Valorizamos personalidades fortes, em que humores, manias e até mesmo desequilíbrios psicológicos se passam por virtudes. Suas frases de efeito, logomarcas, bordões, memes e slogans são mais repetidos do que os textos da Bíblia.
Suas histórias de sucesso, este muitas vezes medido em números de seguidores, de apoios virtuais, de visualizações e de audiências, em extensão de influência, quantidade de convites, de viagens etc., numa patética e ímpia conformação com este século, se tornam projetos de vida para muitos.
Vale lembrar que popularidade ou aprovação das pessoas nunca foi critério de validação no Reino de Deus, nem no ministério de Jesus, nem nos dos apóstolos, nem nos dos homens e mulheres de Deus que os seguiram ao longo dos séculos.
Alguns, influenciados pela mentalidade deste século e seduzidos pelas modernas ferramentas de comunicação, especializam-se em atrativas performances presenciais ou virtuais, são exagerados, engraçados, polêmicos, profícuos em ditos e citações, na produção de todo tipo de conteúdo chamativo e adequado às redes sociais, em constante exibição das próprias qualidades e em frenética busca por espaço nesse mercado de imagem, exposição e influência.

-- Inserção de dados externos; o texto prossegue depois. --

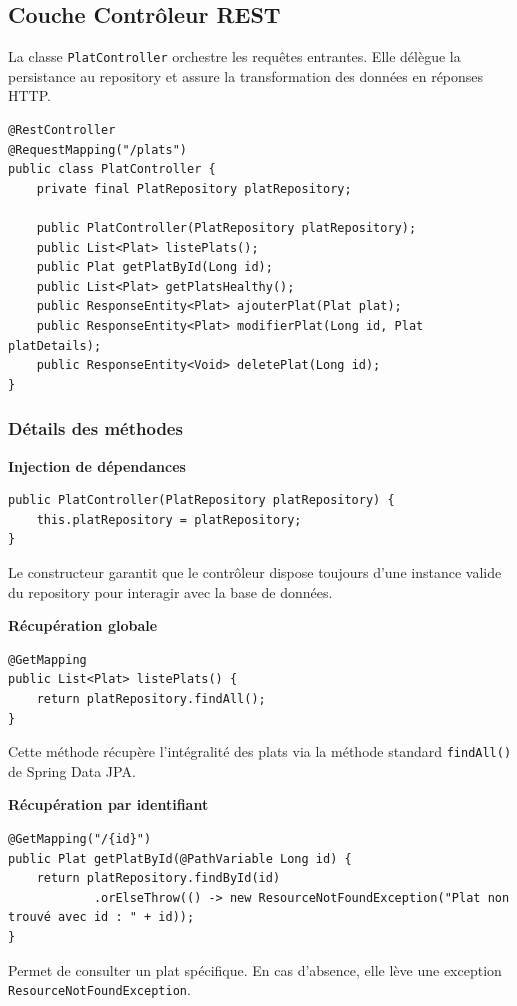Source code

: \documentclass[12pt,a4paper,french]{article}
\begin{document}
\subsection{Couche Contrôleur REST}
La classe \texttt{PlatController} orchestre les requêtes entrantes. Elle délègue la persistance
au repository et assure la transformation des données en réponses HTTP.

\begin{tcolorbox}[projectbox, title=Signature de PlatController.java]
    \begin{verbatim}
@RestController
@RequestMapping("/plats")
public class PlatController {
    private final PlatRepository platRepository;

    public PlatController(PlatRepository platRepository);
    public List<Plat> listePlats();
    public Plat getPlatById(Long id);
    public List<Plat> getPlatsHealthy();
    public ResponseEntity<Plat> ajouterPlat(Plat plat);
    public ResponseEntity<Plat> modifierPlat(Long id, Plat platDetails);
    public ResponseEntity<Void> deletePlat(Long id);
}
\end{verbatim}
\end{tcolorbox}

\subsubsection{Détails des méthodes}

\textbf{Injection de dépendances}
\begin{verbatim}
public PlatController(PlatRepository platRepository) {
    this.platRepository = platRepository;
}
\end{verbatim}
Le constructeur garantit que le contrôleur dispose toujours d'une instance valide du repository pour
interagir avec la base de données.

\vspace{1em}
\textbf{Récupération globale}
\begin{verbatim}
@GetMapping
public List<Plat> listePlats() {
    return platRepository.findAll();
}
\end{verbatim}
Cette méthode récupère l'intégralité des plats via la méthode standard \texttt{findAll()} de Spring Data JPA.

\vspace{1em}
\textbf{Récupération par identifiant}
\begin{verbatim}
@GetMapping("/{id}")
public Plat getPlatById(@PathVariable Long id) {
    return platRepository.findById(id)
            .orElseThrow(() -> new ResourceNotFoundException("Plat non trouvé avec id : " + id));
}
\end{verbatim}
Permet de consulter un plat spécifique. En cas d'absence, elle lève une exception
\texttt{ResourceNotFoundException}.
\end{document}
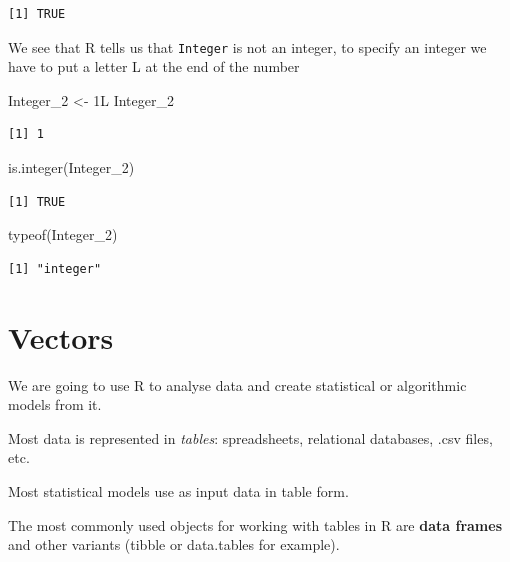 \documentclass[
  letterpaper,
  DIV=11,
  numbers=noendperiod]{scrartcl}
\newenvironment{Shaded}{\begin{snugshade}}{\end{snugshade}}
\newcommand{\FunctionTok}[1]{\textcolor[rgb]{0.28,0.35,0.67}{#1}}
\newcommand{\NormalTok}[1]{\textcolor[rgb]{0.00,0.23,0.31}{#1}}
\newcommand{\OtherTok}[1]{\textcolor[rgb]{0.00,0.23,0.31}{#1}}
\begin{document}
\begin{verbatim}
[1] TRUE
\end{verbatim}

We see that R tells us that \texttt{Integer} is not an integer, to
specify an integer we have to put a letter L at the end of the number

\begin{Shaded}
\begin{Highlighting}[]
\NormalTok{Integer\_2 }\OtherTok{\textless{}{-}}\NormalTok{ 1L}
\NormalTok{Integer\_2}
\end{Highlighting}
\end{Shaded}

\begin{verbatim}
[1] 1
\end{verbatim}

\begin{Shaded}
\begin{Highlighting}[]
\FunctionTok{is.integer}\NormalTok{(Integer\_2)}
\end{Highlighting}
\end{Shaded}

\begin{verbatim}
[1] TRUE
\end{verbatim}

\begin{Shaded}
\begin{Highlighting}[]
\FunctionTok{typeof}\NormalTok{(Integer\_2)}
\end{Highlighting}
\end{Shaded}

\begin{verbatim}
[1] "integer"
\end{verbatim}

\hypertarget{vectors}{%
\section{Vectors}\label{vectors}}

We are going to use R to analyse data and create statistical or
algorithmic models from it.

Most data is represented in \emph{tables}: spreadsheets, relational
databases, .csv files, etc.

Most statistical models use as input data in table form.

The most commonly used objects for working with tables in R are
\textbf{data frames} and other variants (tibble or data.tables for
example).
\end{document}
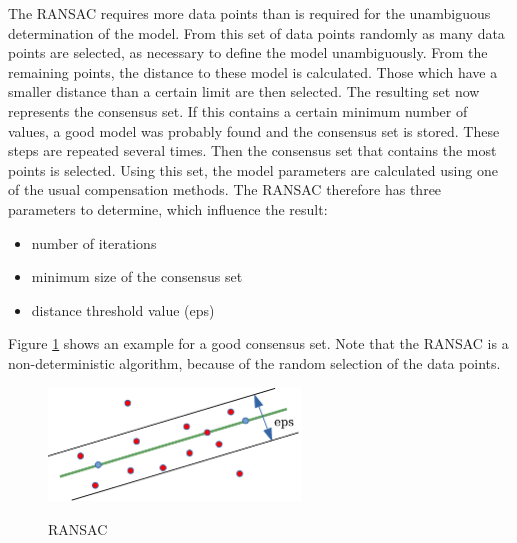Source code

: 
The \ac{RANSAC} requires more data points than is required for the unambiguous determination of the model. 
From this set of data points randomly as many data points are selected, as necessary to define the model unambiguously. 
From the remaining points, the distance to these model is calculated.
Those which have a smaller distance than a certain limit are then selected.
The resulting set now represents the consensus set. If this contains a certain minimum number of values, a good model was probably found and the consensus set is stored.
These steps are repeated several times. Then the consensus set that contains the most points is selected. Using this set, 
the model parameters are calculated using one of the usual compensation methods. The \ac{RANSAC} therefore has three parameters to determine, which influence the result:

\begin{itemize}
 \item number of iterations
 \item minimum size of the consensus set
 \item distance threshold value (eps)
\end{itemize}
Figure \ref{ransac} shows an example for a good consensus set. Note that the \ac{RANSAC} is a non-deterministic algorithm, because of the random selection of the data points.

\begin{figure}[!ht]
\begin{center}
\caption{\acs{RANSAC}}
\includegraphics[width=0.6\textwidth]{bilder/ransac.pdf}
\label{ransac}
\end{center}
\end{figure}

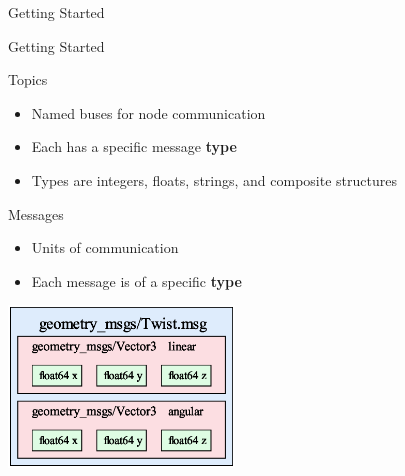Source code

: \documentclass[9pt]{beamer}
\begin{document}
\begin{section}{Getting Started}
\begin{frame}{Getting Started}
\begin{block}{Topics}
            \begin{itemize}
                \item Named buses for node communication
                \item Each has a specific message \textbf{type}
                \item Types are integers, floats, strings, and composite structures
            \end{itemize} 
        \end{block}
        \begin{block}{Messages}
            \begin{itemize}
                \item Units of communication
                \item Each message is of a specific \textbf{type}
            \end{itemize} 
        \end{block}
            \includegraphics[width=0.45\textwidth,trim={0cm 0cm 0cm 0cm},clip]{img/ros_message.eps}
    \end{frame}
\end{section}
\end{document}
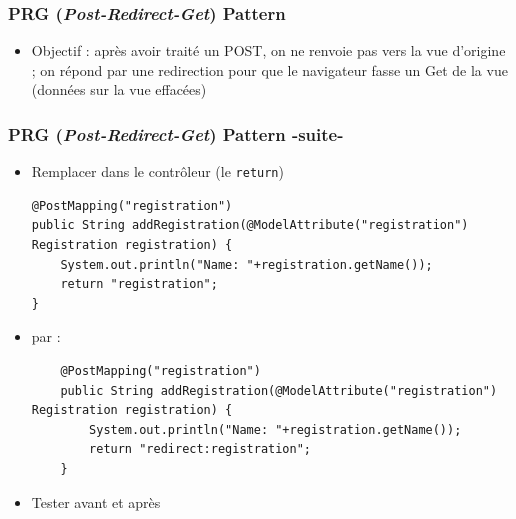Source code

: \documentclass{beamer}
\begin{document}
\begin{frame}
	\frametitle{PRG (\textit{Post-Redirect-Get}) Pattern}
\begin{itemize}
	\vspace{5.5cm}
	\item Objectif : après avoir traité un POST, on ne renvoie pas vers la vue d'origine ; on répond par une redirection pour que le navigateur fasse un Get de la vue (données sur la vue effacées)
\end{itemize}
\end{frame} 

\begin{frame}[fragile]
	\frametitle{PRG (\textit{Post-Redirect-Get}) Pattern -suite-}
\begin{itemize}
	\item Remplacer dans le contrôleur (le \texttt{return})
\begin{lstlisting}
@PostMapping("registration")
public String addRegistration(@ModelAttribute("registration") Registration registration) {
	System.out.println("Name: "+registration.getName());
	return "registration";
}
\end{lstlisting}	

\item par :
\begin{lstlisting}
	@PostMapping("registration")
	public String addRegistration(@ModelAttribute("registration") Registration registration) {
		System.out.println("Name: "+registration.getName());
		return "redirect:registration";
	}
\end{lstlisting}
\item Tester avant et après
\end{itemize}
\end{frame} 
\end{document}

Requerem lealdade, fidelidade, admiração e imitação de seus seguidores e apoiadores, além, é claro, de recursos para sustentar seus por vezes extravagantes estilos de vida. Em contrapartida, procuram oferecer aos seus públicos aquilo que eles desejam consumir, sem muito compromisso com a verdade ou com valores.

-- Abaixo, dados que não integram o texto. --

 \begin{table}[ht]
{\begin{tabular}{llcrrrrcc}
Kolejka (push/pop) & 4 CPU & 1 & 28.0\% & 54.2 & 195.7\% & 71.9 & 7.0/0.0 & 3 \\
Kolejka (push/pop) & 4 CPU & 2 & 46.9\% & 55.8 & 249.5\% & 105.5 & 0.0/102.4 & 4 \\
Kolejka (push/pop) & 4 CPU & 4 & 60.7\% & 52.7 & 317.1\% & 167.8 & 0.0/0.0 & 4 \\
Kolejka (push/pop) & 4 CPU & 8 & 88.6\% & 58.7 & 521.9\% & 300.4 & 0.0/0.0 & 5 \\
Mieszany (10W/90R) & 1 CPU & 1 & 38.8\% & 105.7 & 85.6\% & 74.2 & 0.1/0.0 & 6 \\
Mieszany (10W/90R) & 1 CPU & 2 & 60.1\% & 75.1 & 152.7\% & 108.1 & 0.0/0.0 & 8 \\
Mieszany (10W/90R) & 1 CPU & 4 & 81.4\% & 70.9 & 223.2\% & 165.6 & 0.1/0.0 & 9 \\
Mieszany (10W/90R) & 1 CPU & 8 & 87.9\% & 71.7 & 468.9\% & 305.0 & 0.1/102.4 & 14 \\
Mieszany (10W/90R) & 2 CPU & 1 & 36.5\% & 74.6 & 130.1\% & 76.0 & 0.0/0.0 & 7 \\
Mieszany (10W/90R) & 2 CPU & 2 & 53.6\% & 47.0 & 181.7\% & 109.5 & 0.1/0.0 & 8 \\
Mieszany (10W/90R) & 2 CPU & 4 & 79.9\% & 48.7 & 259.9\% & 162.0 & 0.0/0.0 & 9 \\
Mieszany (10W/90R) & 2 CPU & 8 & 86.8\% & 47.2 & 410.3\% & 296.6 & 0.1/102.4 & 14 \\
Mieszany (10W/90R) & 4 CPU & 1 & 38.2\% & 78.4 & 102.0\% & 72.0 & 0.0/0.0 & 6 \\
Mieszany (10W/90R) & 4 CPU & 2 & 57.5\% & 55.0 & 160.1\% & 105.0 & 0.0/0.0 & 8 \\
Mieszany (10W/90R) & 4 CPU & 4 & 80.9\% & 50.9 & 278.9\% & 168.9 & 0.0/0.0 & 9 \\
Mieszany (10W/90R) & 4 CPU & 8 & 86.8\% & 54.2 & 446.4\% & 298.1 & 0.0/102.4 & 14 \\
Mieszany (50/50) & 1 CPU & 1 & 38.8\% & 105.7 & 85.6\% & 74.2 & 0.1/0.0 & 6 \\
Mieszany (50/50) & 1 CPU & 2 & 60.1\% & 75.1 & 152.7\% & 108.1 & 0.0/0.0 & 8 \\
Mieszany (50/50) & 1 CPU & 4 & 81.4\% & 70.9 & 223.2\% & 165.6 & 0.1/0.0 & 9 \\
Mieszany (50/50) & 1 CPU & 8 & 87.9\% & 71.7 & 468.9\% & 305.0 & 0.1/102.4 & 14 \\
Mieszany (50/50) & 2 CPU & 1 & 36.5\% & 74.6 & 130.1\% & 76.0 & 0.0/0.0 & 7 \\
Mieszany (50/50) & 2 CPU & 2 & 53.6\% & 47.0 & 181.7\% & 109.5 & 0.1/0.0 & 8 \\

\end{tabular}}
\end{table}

Temos vistos não poucos irmãos iniciarem muito bem-intencionados um ministério de proclamação do Reino mas se deixarem seduzir, em algum momento, por esse espírito e métodos mundanos, e, assim, terminarem por comprometer o Evangelho e a própria fé.
Não há como deixar de lembrar as contundentes palavras de Jesus:
“Como podeis crer, vós os que aceitais glória uns dos outros e, contudo, não procurais a glória que vem do Deus único?”
Jesus está dizendo que meramente aceitar glória humana é empecilho absoluto para a fé. Quanto mais buscar! Por que? Porque quem aceita glória dos homens deixa de glorificar o Deus único, faz de si mesmo um deus, já se tornou o pior tipo de idólatra.
Como, então, ser modelo e não ser dominador? Como trazer o viver em Cristo para a luz e proclamar, com a própria existência, o Reino de Deus e, assim, levar as pessoas a glorificarem o Pai Celeste, sem se tornar um influenciador em busca de apoios, um controlador de vidas, um opressor das pessoas a quem devemos serviço, cuidado e amor?
Considero ser esse um tema difícil de ser abordado com honestidade por estar cercado de muitas tentações, desde a falsa humildade, que torna vã a graça de Deus, até a soberba, que dessa graça abusa.
Podemos, talvez, começar a refletir sobre isso considerando três vezes em que, no Evangelho, Jesus apontou explicitamente para si mesmo e disse que seus discípulos deveriam imitá-lo.
Em Mateus 11:28-30, após chamar para junto de si e para sob o Seu jugo os cansados e sobrecarregados, o Senhor disse:
“aprendei de mim, porque sou manso e humilde de coração”.
Nas dramáticas horas que precederam seu julgamento e martírio, Jesus, durante sua última refeição com seus discípulos, tomou uma toalha, colocou água numa bacia e lavou-lhes os pés. Diante da perplexidade e dos questionamentos deles, Ele declarou:
“Vós me chamais o Mestre e o Senhor e dizeis bem; porque eu o sou. Ora, se eu, sendo o Senhor e o Mestre, vos lavei os pés, também vós deveis lavar os pés uns dos outros. Porque eu vos dei o exemplo, para que, como eu vos fiz, façais vós também.” (João 13:13-15).
Logo adiante, ainda no relato de João, capítulo 13, lemos no verso 34:
“Novo mandamento vos dou: que vos ameis uns aos outros, assim como eu vos amei, que também vos ameis uns aos outros”.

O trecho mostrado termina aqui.